- Description of the task
Could you write out the records below exactly as they appear, leaving out any pictures?

- Given entries
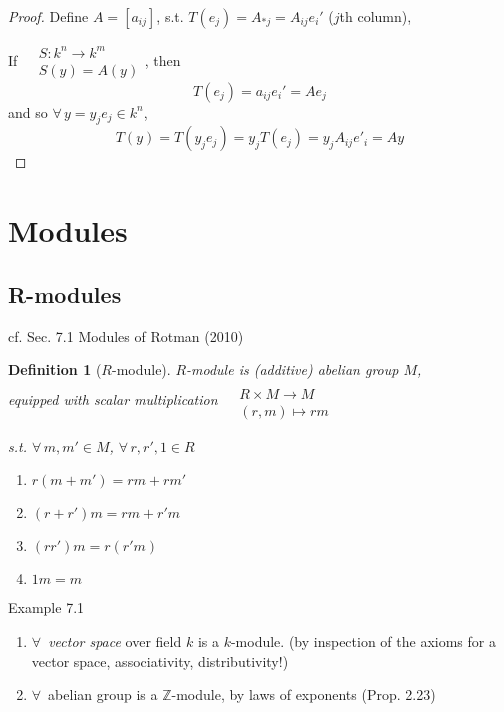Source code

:\documentclass[10pt]{amsart}
\newtheorem{definition}{Definition}
\begin{document}
\begin{multicols*}{2}
\begin{proof}
Define $A=[a_{ij}]$, s.t. $T(e_j) = A_{*j} = A_{ij} e_i'$ ($j$th column), 

If $\begin{aligned} 
& S:k^n \to k^m \\ 
& S(y) = A(y) \end{aligned}$, then 
\[
T(e_j) = a_{ij}e_i' = Ae_j
\]
and so $\forall \, y = y_je_j \in k^n$, 
\[
T(y) = T(y_je_j) = y_j T(e_j) = y_j A_{ij}e'_i = Ay
\]


	\end{proof}

\section{Modules}

\subsection{R-modules}

cf. Sec. 7.1 Modules of Rotman (2010) \cite{JRotman2010}

\begin{definition}[$R$-module]
	$R$-module is (additive) abelian group $M$, \\
	equipped with scalar multiplication $\begin{aligned} & \quad \\
	& R \times M \to M \\
	& (r,m) \mapsto rm \end{aligned}$ 
	
	s.t. $\forall \, m,m' \in M$, $\forall \, r,r',1 \in R$
	\begin{enumerate}
		\item[(i)] $r(m+m')=rm+rm'$
		\item[(ii)] $(r+r')m = rm+r'm$
		\item[(iii)] $(rr')m = r(r'm)$
		\item[(iv)] $1m = m$
	\end{enumerate}
\end{definition}

Example 7.1 \begin{enumerate}
	\item[(i)] $\forall \, $ \emph{vector space} over field $k$ is a $k$-module.  (by inspection of the axioms for a vector space, associativity, distributivity!)
	\item[(ii)] $\forall \, $ abelian group is a $\mathbb{Z}$-module, by laws of exponents (Prop. 2.23)
	

\end{enumerate}
\end{multicols*}
\end{document}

- Result of the task
Source code

:\documentclass[10pt]{amsart}
\newtheorem{definition}{Definition}
\begin{document}
\begin{multicols*}{2}
\begin{proof}
Define $A=[a_{ij}]$, s.t. $T(e_j) = A_{*j} = A_{ij} e_i'$ ($j$th column), 

If $\begin{aligned} 
& S:k^n \to k^m \\ 
& S(y) = A(y) \end{aligned}$, then 
\[
T(e_j) = a_{ij}e_i' = Ae_j
\]
and so $\forall \, y = y_je_j \in k^n$, 
\[
T(y) = T(y_je_j) = y_j T(e_j) = y_j A_{ij}e'_i = Ay
\]


	\end{proof}

\section{Modules}

\subsection{R-modules}

cf. Sec. 7.1 Modules of Rotman (2010) \cite{JRotman2010}

\begin{definition}[$R$-module]
	$R$-module is (additive) abelian group $M$, \\
	equipped with scalar multiplication $\begin{aligned} & \quad \\
	& R \times M \to M \\
	& (r,m) \mapsto rm \end{aligned}$ 
	
	s.t. $\forall \, m,m' \in M$, $\forall \, r,r',1 \in R$
	\begin{enumerate}
		\item[(i)] $r(m+m')=rm+rm'$
		\item[(ii)] $(r+r')m = rm+r'm$
		\item[(iii)] $(rr')m = r(r'm)$
		\item[(iv)] $1m = m$
	\end{enumerate}
\end{definition}

Example 7.1 \begin{enumerate}
	\item[(i)] $\forall \, $ \emph{vector space} over field $k$ is a $k$-module.  (by inspection of the axioms for a vector space, associativity, distributivity!)
	\item[(ii)] $\forall \, $ abelian group is a $\mathbb{Z}$-module, by laws of exponents (Prop. 2.23)
	

\end{enumerate}
\end{multicols*}
\end{document}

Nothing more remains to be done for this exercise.